A charcoal spec sheet is a proximate analysis: a short set of standardised measurements that, read together, tell you how clean, how energy-dense, and how consistent a charcoal is. The single most important habit is to check the test method on every line — a number without its method is not comparable, and is the easiest place for a weak supplier to inflate a figure.
The Lines On A Charcoal Spec Sheet
| Line | What it tells you | Method (ASTM/EN) |
|---|---|---|
| Moisture | Water content. High moisture means you are paying for water and can mask weight — see how moisture games weight. | ASTM D1762 |
| Volatile matter | Gases driven off on heating. Lower volatile matter generally means less smoke and a cleaner burn. | ASTM D1762 |
| Ash content | Non-combustible mineral residue. Lower is cleaner; for BBQ, read it together with fixed carbon. | ASTM D1762 |
| Fixed carbon | The combustible carbon fraction — the headline quality number. Higher fixed carbon means more fuel and a longer, hotter burn. | ASTM D1762 |
| Calorific value | Energy released per kilogram (gross). Drives heat output. | ASTM D5865 |
| Total sulfur | Low sulfur matters for food contact and odour. Lower is better. | ASTM D4239 |
How To Sanity-Check A Spec Sheet
- Every line cites a method. Proximate values for charcoal should reference ASTM D1762; calorific value ASTM D5865; sulfur ASTM D4239. No method, no trust.

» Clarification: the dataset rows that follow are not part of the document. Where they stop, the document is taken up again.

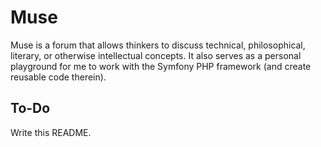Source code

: # Muse
Muse is a forum that allows thinkers to discuss technical, philosophical, literary, or otherwise intellectual concepts. It also serves as a personal playground for me to work with the Symfony PHP framework (and create reusable code therein).

## To-Do
Write this README.
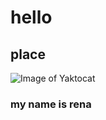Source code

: # hello
## place
![Image of Yaktocat](https://octodex.github.com/images/yaktocat.png)

### my name is rena
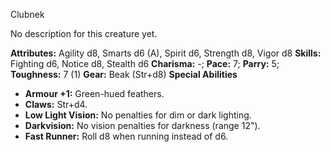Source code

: Clubnek

No description for this creature yet.

**Attributes:** Agility d8, Smarts d6 (A), Spirit d6, Strength d8, Vigor
d8
**Skills:** Fighting d6, Notice d8, Stealth d6
**Charisma:** -; **Pace:** 7; **Parry:** 5; **Toughness:** 7 (1)
**Gear:** Beak (Str+d8)
**Special Abilities**
- **Armour +1:** Green-hued feathers.
- **Claws:** Str+d4.
- **Low Light Vision:** No penalties for dim or dark lighting.
- **Darkvision:** No vision penalties for darkness (range 12").
- **Fast Runner:** Roll d8 when running instead of d6.

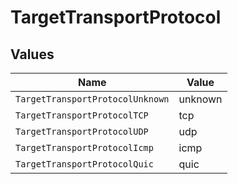 # TargetTransportProtocol


## Values

| Name                             | Value                            |
| -------------------------------- | -------------------------------- |
| `TargetTransportProtocolUnknown` | unknown                          |
| `TargetTransportProtocolTCP`     | tcp                              |
| `TargetTransportProtocolUDP`     | udp                              |
| `TargetTransportProtocolIcmp`    | icmp                             |
| `TargetTransportProtocolQuic`    | quic                             |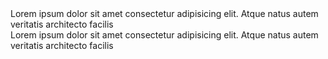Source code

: <div class="container">
  <div class="row">
    <div class="col-tablet-6">
      <go-card heading="Heading" sub-heading="Sub heading" href="#">
        Lorem ipsum dolor sit amet consectetur adipisicing elit. Atque natus autem veritatis architecto facilis
      </go-card>
    </div>
    <div class="col-tablet-6">
      <go-card heading="External link" sub-heading="Sub heading" href="https://seanwuapps.com">
        Lorem ipsum dolor sit amet consectetur adipisicing elit. Atque natus autem veritatis architecto facilis
      </go-card>
    </div>
  </div>
</div>
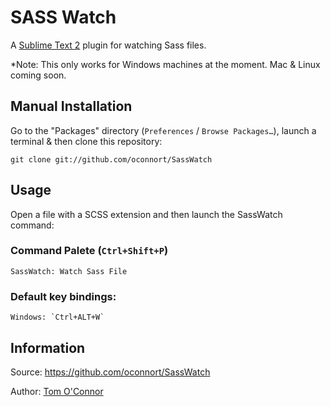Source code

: # SASS Watch

A [Sublime Text 2](http://www.sublimetext.com/) plugin for watching Sass files.

*Note: This only works for Windows machines at the moment. Mac & Linux coming soon.

## Manual Installation

Go to the "Packages" directory (`Preferences` / `Browse Packages…`), launch a terminal & then clone this repository:

    git clone git://github.com/oconnort/SassWatch

## Usage

Open a file with a SCSS extension and then launch the SassWatch command:

### Command Palete (`Ctrl+Shift+P`)
	SassWatch: Watch Sass File

### Default key bindings:

	Windows: `Ctrl+ALT+W`

## Information

Source: https://github.com/oconnort/SassWatch

Author: [Tom O'Connor](https://github.com/oconnort/)
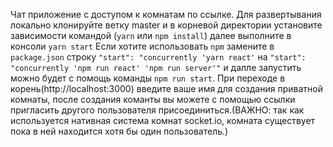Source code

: Чат приложение с доступом к комнатам по ссылке.
Для развертывания локально клонируйте ветку master и в корневой директории установите зависимости командой (`yarn` или `npm install`) далее выполните в консоли `yarn start`
Если хотите использовать `npm` замените в `package.json` строку `"start": "concurrently 'yarn react'` на `"start": "concurrently 'npm run react' 'npm run server'"` и далле запустить можно будет с помощь команды `npm run start`.
При переходе в корень(http://localhost:3000) введите ваше имя для создания приватной комнаты, после создания команты вы можете с помощью ссылки пригласить другого пользователя присоединиться.(ВАЖНО: так как используется нативная система комнат socket.io, комната существует пока в ней находится хотя бы один пользователь.)
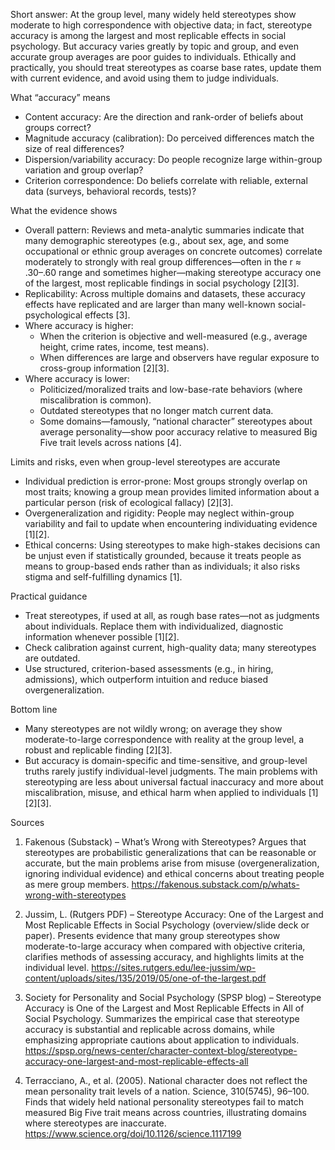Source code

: Short answer: At the group level, many widely held stereotypes show moderate to high correspondence with objective data; in fact, stereotype accuracy is among the largest and most replicable effects in social psychology. But accuracy varies greatly by topic and group, and even accurate group averages are poor guides to individuals. Ethically and practically, you should treat stereotypes as coarse base rates, update them with current evidence, and avoid using them to judge individuals.

What “accuracy” means
- Content accuracy: Are the direction and rank-order of beliefs about groups correct?
- Magnitude accuracy (calibration): Do perceived differences match the size of real differences?
- Dispersion/variability accuracy: Do people recognize large within-group variation and group overlap?
- Criterion correspondence: Do beliefs correlate with reliable, external data (surveys, behavioral records, tests)?

What the evidence shows
- Overall pattern: Reviews and meta-analytic summaries indicate that many demographic stereotypes (e.g., about sex, age, and some occupational or ethnic group averages on concrete outcomes) correlate moderately to strongly with real group differences—often in the r ≈ .30–.60 range and sometimes higher—making stereotype accuracy one of the largest, most replicable findings in social psychology [2][3].  
- Replicability: Across multiple domains and datasets, these accuracy effects have replicated and are larger than many well-known social-psychological effects [3].  
- Where accuracy is higher: 
  - When the criterion is objective and well-measured (e.g., average height, crime rates, income, test means). 
  - When differences are large and observers have regular exposure to cross-group information [2][3].  
- Where accuracy is lower:
  - Politicized/moralized traits and low-base-rate behaviors (where miscalibration is common).
  - Outdated stereotypes that no longer match current data.
  - Some domains—famously, “national character” stereotypes about average personality—show poor accuracy relative to measured Big Five trait levels across nations [4].

Limits and risks, even when group-level stereotypes are accurate
- Individual prediction is error-prone: Most groups strongly overlap on most traits; knowing a group mean provides limited information about a particular person (risk of ecological fallacy) [2][3].  
- Overgeneralization and rigidity: People may neglect within-group variability and fail to update when encountering individuating evidence [1][2].  
- Ethical concerns: Using stereotypes to make high-stakes decisions can be unjust even if statistically grounded, because it treats people as means to group-based ends rather than as individuals; it also risks stigma and self-fulfilling dynamics [1].

Practical guidance
- Treat stereotypes, if used at all, as rough base rates—not as judgments about individuals. Replace them with individualized, diagnostic information whenever possible [1][2].  
- Check calibration against current, high-quality data; many stereotypes are outdated.  
- Use structured, criterion-based assessments (e.g., in hiring, admissions), which outperform intuition and reduce biased overgeneralization.

Bottom line
- Many stereotypes are not wildly wrong; on average they show moderate-to-large correspondence with reality at the group level, a robust and replicable finding [2][3].  
- But accuracy is domain-specific and time-sensitive, and group-level truths rarely justify individual-level judgments. The main problems with stereotyping are less about universal factual inaccuracy and more about miscalibration, misuse, and ethical harm when applied to individuals [1][2][3].

Sources
1. Fakenous (Substack) – What’s Wrong with Stereotypes? Argues that stereotypes are probabilistic generalizations that can be reasonable or accurate, but the main problems arise from misuse (overgeneralization, ignoring individual evidence) and ethical concerns about treating people as mere group members. https://fakenous.substack.com/p/whats-wrong-with-stereotypes

2. Jussim, L. (Rutgers PDF) – Stereotype Accuracy: One of the Largest and Most Replicable Effects in Social Psychology (overview/slide deck or paper). Presents evidence that many group stereotypes show moderate-to-large accuracy when compared with objective criteria, clarifies methods of assessing accuracy, and highlights limits at the individual level. https://sites.rutgers.edu/lee-jussim/wp-content/uploads/sites/135/2019/05/one-of-the-largest.pdf

3. Society for Personality and Social Psychology (SPSP blog) – Stereotype Accuracy is One of the Largest and Most Replicable Effects in All of Social Psychology. Summarizes the empirical case that stereotype accuracy is substantial and replicable across domains, while emphasizing appropriate cautions about application to individuals. https://spsp.org/news-center/character-context-blog/stereotype-accuracy-one-largest-and-most-replicable-effects-all

4. Terracciano, A., et al. (2005). National character does not reflect the mean personality trait levels of a nation. Science, 310(5745), 96–100. Finds that widely held national personality stereotypes fail to match measured Big Five trait means across countries, illustrating domains where stereotypes are inaccurate. https://www.science.org/doi/10.1126/science.1117199
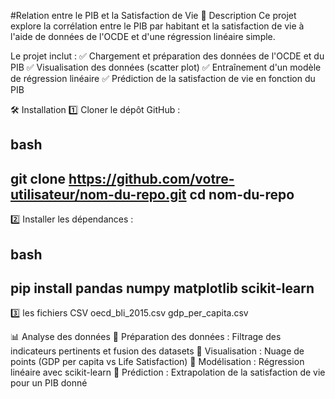 #Relation entre le PIB et la Satisfaction de Vie
📌 Description
Ce projet explore la corrélation entre le PIB par habitant et la satisfaction de vie à l'aide de données de l'OCDE et d'une régression linéaire simple.

Le projet inclut :
✅ Chargement et préparation des données de l'OCDE et du PIB
✅ Visualisation des données (scatter plot)
✅ Entraînement d'un modèle de régression linéaire
✅ Prédiction de la satisfaction de vie en fonction du PIB

🛠 Installation
1️⃣ Cloner le dépôt GitHub :

bash
--
git clone https://github.com/votre-utilisateur/nom-du-repo.git
cd nom-du-repo
--
2️⃣ Installer les dépendances :

bash
--
pip install pandas numpy matplotlib scikit-learn
--
3️⃣ les fichiers CSV 
oecd_bli_2015.csv
gdp_per_capita.csv

📊 Analyse des données
📌 Préparation des données : Filtrage des indicateurs pertinents et fusion des datasets
📌 Visualisation : Nuage de points (GDP per capita vs Life Satisfaction)
📌 Modélisation : Régression linéaire avec scikit-learn
📌 Prédiction : Extrapolation de la satisfaction de vie pour un PIB donné
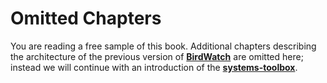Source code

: # Omitted Chapters

You are reading a free sample of this book. Additional chapters describing the architecture of the previous version of **[BirdWatch](https://github.com/matthiasn/BirdWatch)** are omitted here; instead we will continue with an introduction of the **[systems-toolbox](https://github.com/matthiasn/systems-toolbox)**.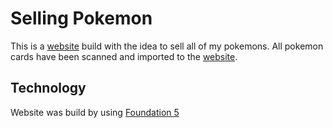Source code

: # Selling Pokemon

This is a [website](https://adamhemzal.github.io/pokemon/) build with the idea to sell all of my pokemons. All pokemon cards have been scanned and imported to the [website](https://adamhemzal.github.io/pokemon/).

## Technology
Website was build by using [Foundation 5](https://get.foundation/)
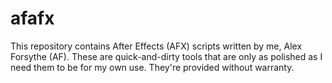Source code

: # afafx

This repository contains After Effects (AFX) scripts written by me, Alex Forsythe (AF). These are quick-and-dirty tools that are only as polished as I need them to be for my own use. They're provided without warranty.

- The values reconcile. Moisture, volatile matter, ash, and fixed carbon are fractions of the same sample — they should account for the whole.
- It names the basis. “As received” vs “dry basis” changes the numbers; fixed carbon is usually quoted on a dry basis. See fixed carbon for the definition.
- It is dated and signed. A COA without a date, sample reference, or accredited lab is a marketing sheet, not a result — our dated COAs live in the lab reports library.
Questions
It is the standard set of measurements — moisture, volatile matter, ash, and fixed carbon — typically run by ASTM D1762 for charcoal, often reported with gross calorific value (ASTM D5865) and sulfur (ASTM D4239).
Fixed carbon is the headline quality figure: it is the combustible carbon fraction, so higher fixed carbon means more fuel and a longer, hotter burn. Read it alongside ash and moisture, and always check the method.
Because the same charcoal can show different numbers under different methods or bases (as-received vs dry). A figure without its cited method cannot be compared between suppliers, which is why our spec sheets cite the method on every line.